Ancora una volta, il cinema compie lo sforzo di riflettere su di una delle più grandi e attuali contraddizioni della società occidentale contemporanea, quella che vede la contrapposizione tra la salute e il lavoro, evidenziando il confine sempre più invalicabile tra la possibilità auspicata di una scelta e la reale necessità della vita quotidiana che richiama al dovere. Quando perdiamo la possibilità di scegliere il nostro destino? Quando incomincia la resa delle istituzioni che cedono il passo all’avanzare della criminalità e delle ingiustizie a discapito dei più deboli? Ma soprattutto, quando, possiamo ancora fare la differenza?

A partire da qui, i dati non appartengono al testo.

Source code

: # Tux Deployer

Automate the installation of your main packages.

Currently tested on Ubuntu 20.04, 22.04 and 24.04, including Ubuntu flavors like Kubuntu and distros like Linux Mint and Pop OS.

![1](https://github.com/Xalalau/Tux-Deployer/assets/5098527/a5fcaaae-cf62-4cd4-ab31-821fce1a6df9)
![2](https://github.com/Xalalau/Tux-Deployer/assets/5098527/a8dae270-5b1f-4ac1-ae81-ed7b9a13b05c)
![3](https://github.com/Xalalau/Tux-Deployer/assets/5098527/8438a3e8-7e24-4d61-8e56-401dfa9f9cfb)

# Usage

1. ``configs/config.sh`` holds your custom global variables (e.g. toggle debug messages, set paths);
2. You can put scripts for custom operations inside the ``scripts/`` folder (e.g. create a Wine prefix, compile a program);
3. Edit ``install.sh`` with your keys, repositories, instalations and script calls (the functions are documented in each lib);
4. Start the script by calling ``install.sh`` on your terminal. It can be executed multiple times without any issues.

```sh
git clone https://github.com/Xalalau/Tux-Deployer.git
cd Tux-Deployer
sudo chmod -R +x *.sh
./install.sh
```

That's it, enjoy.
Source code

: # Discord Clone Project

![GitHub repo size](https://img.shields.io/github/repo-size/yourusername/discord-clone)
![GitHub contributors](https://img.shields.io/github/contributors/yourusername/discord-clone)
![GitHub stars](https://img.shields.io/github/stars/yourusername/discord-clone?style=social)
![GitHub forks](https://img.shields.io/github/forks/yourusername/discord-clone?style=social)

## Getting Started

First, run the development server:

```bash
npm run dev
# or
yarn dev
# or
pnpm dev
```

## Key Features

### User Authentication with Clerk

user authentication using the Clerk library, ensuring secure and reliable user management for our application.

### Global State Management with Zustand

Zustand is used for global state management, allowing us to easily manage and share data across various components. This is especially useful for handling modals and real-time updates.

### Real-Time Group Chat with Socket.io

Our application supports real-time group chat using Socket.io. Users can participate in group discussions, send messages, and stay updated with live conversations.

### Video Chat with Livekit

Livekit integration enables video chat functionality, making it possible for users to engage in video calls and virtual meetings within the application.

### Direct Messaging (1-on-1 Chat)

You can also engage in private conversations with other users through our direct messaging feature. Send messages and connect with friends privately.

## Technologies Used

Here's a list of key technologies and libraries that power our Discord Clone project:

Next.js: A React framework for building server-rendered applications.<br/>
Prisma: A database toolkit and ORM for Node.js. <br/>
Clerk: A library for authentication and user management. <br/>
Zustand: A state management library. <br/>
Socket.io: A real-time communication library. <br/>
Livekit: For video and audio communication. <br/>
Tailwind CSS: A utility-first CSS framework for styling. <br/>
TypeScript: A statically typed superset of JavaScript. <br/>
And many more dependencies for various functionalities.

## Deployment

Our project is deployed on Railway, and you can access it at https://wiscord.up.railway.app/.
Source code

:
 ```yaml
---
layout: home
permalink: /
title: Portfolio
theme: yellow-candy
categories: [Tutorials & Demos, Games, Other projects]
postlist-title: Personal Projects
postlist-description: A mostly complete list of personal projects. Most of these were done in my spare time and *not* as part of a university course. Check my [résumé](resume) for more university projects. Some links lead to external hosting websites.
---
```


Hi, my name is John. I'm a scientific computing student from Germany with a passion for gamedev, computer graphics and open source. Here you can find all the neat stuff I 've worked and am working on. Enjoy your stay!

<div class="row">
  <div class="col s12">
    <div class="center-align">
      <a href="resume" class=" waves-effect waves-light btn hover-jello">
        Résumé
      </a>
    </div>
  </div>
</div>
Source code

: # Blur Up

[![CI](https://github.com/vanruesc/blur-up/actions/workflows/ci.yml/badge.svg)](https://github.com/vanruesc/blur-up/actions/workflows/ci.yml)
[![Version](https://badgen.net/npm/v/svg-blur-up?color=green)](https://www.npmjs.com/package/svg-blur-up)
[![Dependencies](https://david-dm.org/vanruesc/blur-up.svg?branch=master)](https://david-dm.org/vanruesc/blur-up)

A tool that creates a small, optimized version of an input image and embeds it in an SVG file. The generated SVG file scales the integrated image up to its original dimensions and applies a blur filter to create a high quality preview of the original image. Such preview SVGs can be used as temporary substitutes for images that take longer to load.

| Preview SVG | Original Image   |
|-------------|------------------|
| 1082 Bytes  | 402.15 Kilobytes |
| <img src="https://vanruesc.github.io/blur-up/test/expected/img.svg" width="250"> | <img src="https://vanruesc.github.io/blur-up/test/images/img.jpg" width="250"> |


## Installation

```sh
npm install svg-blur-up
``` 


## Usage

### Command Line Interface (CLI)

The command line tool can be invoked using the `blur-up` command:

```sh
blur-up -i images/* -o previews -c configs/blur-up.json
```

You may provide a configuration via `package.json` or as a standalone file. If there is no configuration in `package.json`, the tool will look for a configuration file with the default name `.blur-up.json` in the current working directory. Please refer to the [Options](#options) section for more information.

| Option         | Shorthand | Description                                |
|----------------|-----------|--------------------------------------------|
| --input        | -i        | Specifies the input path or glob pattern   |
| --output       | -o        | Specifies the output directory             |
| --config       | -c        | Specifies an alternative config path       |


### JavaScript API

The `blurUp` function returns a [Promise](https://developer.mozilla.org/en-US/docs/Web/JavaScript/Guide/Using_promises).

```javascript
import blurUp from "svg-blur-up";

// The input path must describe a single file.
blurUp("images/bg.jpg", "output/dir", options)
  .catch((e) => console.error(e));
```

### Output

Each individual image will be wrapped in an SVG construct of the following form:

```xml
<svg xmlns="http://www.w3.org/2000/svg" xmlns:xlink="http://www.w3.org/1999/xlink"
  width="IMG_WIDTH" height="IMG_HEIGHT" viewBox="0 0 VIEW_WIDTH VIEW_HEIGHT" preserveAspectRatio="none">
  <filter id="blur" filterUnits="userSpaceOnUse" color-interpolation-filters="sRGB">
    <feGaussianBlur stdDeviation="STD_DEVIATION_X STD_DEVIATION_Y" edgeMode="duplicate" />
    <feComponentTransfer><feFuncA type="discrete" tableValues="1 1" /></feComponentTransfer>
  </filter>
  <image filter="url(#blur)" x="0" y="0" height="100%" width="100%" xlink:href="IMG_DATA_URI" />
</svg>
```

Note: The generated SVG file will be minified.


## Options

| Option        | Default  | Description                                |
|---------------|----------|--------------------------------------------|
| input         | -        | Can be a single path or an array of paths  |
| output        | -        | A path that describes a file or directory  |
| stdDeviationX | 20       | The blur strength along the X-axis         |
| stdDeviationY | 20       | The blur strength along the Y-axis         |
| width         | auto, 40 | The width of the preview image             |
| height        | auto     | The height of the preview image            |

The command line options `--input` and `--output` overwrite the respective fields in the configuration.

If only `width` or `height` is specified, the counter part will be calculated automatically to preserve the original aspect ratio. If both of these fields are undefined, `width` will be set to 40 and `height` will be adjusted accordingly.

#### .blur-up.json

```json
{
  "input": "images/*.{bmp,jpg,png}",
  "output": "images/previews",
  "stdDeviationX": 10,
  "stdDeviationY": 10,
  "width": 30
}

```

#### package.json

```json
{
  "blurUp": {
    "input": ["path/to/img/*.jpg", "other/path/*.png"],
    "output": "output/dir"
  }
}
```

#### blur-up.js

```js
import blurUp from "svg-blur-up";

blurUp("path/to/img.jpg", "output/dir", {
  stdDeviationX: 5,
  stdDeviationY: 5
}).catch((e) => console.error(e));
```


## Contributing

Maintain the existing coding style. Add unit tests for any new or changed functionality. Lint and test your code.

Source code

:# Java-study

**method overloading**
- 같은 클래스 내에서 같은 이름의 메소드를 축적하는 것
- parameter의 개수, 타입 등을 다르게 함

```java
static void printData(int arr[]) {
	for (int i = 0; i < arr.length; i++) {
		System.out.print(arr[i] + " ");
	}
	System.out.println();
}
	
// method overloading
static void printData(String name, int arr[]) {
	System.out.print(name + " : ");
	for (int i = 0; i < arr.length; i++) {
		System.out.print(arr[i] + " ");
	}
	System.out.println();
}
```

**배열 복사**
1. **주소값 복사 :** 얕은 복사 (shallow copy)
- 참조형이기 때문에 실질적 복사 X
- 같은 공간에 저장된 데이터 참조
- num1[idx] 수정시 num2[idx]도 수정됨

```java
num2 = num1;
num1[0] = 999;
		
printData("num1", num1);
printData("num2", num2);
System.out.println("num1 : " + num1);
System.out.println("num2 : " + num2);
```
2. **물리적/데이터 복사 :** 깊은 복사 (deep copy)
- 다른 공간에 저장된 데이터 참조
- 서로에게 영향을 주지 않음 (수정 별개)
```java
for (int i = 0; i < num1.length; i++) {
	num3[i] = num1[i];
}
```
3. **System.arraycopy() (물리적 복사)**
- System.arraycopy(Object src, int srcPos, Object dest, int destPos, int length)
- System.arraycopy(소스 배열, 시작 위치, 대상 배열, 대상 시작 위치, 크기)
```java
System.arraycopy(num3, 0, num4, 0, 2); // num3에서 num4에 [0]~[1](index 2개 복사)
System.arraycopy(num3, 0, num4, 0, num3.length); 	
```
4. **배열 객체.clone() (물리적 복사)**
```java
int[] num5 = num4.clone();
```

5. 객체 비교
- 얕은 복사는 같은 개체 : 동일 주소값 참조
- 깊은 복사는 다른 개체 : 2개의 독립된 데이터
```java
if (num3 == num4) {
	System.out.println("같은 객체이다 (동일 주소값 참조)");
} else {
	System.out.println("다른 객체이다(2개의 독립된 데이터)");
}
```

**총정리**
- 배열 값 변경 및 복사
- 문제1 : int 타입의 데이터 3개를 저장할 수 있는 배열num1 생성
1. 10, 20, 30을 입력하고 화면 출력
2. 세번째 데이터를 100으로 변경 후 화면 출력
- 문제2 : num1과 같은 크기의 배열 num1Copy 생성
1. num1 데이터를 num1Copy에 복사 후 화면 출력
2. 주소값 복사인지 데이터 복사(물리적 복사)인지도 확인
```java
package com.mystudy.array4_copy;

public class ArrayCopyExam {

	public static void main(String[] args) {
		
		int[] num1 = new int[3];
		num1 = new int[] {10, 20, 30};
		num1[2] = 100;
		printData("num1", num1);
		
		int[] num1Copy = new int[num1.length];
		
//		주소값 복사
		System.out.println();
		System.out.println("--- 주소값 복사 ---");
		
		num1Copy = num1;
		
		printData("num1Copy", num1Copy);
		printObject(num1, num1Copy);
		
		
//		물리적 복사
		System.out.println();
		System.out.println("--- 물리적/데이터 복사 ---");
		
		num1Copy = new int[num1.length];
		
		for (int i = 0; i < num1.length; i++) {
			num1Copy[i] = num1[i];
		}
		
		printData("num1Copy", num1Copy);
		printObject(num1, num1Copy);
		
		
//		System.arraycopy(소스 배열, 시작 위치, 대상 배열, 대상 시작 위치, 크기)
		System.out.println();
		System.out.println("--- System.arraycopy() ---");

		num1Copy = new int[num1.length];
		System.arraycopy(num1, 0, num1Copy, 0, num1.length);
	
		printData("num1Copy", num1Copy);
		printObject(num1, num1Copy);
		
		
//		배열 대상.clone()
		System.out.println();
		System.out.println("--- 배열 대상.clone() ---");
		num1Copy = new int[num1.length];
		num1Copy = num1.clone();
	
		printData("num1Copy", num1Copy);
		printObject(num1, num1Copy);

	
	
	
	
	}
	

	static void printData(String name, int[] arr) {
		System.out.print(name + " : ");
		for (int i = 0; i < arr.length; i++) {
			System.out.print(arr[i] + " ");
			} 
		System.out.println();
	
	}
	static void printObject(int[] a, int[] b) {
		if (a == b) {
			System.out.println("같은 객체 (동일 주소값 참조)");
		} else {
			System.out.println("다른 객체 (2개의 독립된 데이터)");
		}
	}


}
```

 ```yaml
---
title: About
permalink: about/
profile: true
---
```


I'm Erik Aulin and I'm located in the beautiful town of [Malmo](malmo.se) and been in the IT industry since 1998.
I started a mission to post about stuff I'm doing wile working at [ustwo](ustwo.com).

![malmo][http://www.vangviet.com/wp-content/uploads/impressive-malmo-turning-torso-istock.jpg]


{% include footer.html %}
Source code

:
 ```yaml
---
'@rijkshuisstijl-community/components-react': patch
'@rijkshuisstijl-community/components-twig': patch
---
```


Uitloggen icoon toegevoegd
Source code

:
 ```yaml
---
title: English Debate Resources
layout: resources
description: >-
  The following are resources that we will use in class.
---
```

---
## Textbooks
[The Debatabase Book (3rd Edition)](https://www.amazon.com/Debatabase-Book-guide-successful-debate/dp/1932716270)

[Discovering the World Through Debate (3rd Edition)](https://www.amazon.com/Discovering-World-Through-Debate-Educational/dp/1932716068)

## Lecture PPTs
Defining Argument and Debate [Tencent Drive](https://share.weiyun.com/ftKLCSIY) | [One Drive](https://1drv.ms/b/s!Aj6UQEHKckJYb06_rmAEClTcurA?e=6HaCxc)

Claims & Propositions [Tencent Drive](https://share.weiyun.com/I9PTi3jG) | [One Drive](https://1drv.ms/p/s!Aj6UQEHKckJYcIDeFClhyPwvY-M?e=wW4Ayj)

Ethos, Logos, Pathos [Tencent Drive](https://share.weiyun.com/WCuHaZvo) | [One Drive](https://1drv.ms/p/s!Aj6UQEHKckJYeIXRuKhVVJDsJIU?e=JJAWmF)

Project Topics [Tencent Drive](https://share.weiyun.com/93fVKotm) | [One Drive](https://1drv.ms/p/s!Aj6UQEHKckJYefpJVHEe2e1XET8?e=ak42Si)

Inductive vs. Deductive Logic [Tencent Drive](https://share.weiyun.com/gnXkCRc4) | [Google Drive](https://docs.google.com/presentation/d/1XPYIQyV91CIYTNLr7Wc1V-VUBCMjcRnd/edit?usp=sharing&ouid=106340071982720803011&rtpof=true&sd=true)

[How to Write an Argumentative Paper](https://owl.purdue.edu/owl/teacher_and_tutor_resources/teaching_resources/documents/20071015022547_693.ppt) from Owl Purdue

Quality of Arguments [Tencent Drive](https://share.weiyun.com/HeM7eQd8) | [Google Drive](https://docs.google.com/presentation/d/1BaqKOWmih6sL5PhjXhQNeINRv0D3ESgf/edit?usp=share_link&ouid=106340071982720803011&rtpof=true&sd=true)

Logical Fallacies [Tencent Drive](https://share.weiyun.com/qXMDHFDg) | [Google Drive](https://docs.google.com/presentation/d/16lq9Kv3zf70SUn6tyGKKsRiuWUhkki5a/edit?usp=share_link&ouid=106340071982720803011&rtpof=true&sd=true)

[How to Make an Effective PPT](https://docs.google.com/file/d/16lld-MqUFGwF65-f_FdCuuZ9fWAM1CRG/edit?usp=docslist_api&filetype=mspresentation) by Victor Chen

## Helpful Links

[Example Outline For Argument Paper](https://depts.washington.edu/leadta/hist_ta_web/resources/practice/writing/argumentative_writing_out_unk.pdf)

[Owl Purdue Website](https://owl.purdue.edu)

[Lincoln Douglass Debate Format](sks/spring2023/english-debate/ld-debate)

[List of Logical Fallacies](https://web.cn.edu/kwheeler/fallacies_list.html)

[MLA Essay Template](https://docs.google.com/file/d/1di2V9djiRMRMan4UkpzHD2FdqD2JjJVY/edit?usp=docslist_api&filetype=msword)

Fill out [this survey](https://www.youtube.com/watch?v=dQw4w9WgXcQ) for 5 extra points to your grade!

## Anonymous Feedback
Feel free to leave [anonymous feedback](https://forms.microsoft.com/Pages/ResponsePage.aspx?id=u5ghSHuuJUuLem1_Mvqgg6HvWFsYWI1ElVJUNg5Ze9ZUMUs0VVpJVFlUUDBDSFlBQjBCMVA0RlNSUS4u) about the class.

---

Al di là della sua riflessione sociale, Mondocane è, prima di tutto, il racconto di un’amicizia, quella tra i due giovani protagonisti, che assume le forme del romanzo di formazione ispirato al personaggio iconico di Oliver Twist. È attraverso l’innocenza della giovinezza che, così come già avevano fatto i fratelli Taviani in La notte di San Lorenzo, gli adulti possono (re-)imparare a interpretare il mondo, le sue istanze e le sue future necessità. Il film, presentato in anteprima alla Settimana Internazionale della Critica della 78ª Mostra Internazionale d’Arte Cinematografica di Venezia, ha visto la luce grazie alla collaborazione tra il regista e il produttore Matteo Rovere, che ha saputo riconoscere il valore del progetto, perseguendo la proficua ricerca sul genere, già intrapresa con opere di grande successo quali Smetto quando voglio, cui sono seguiti due sequel, e Il primo re, apprezzato da pubblico e critica di tutto il mondo.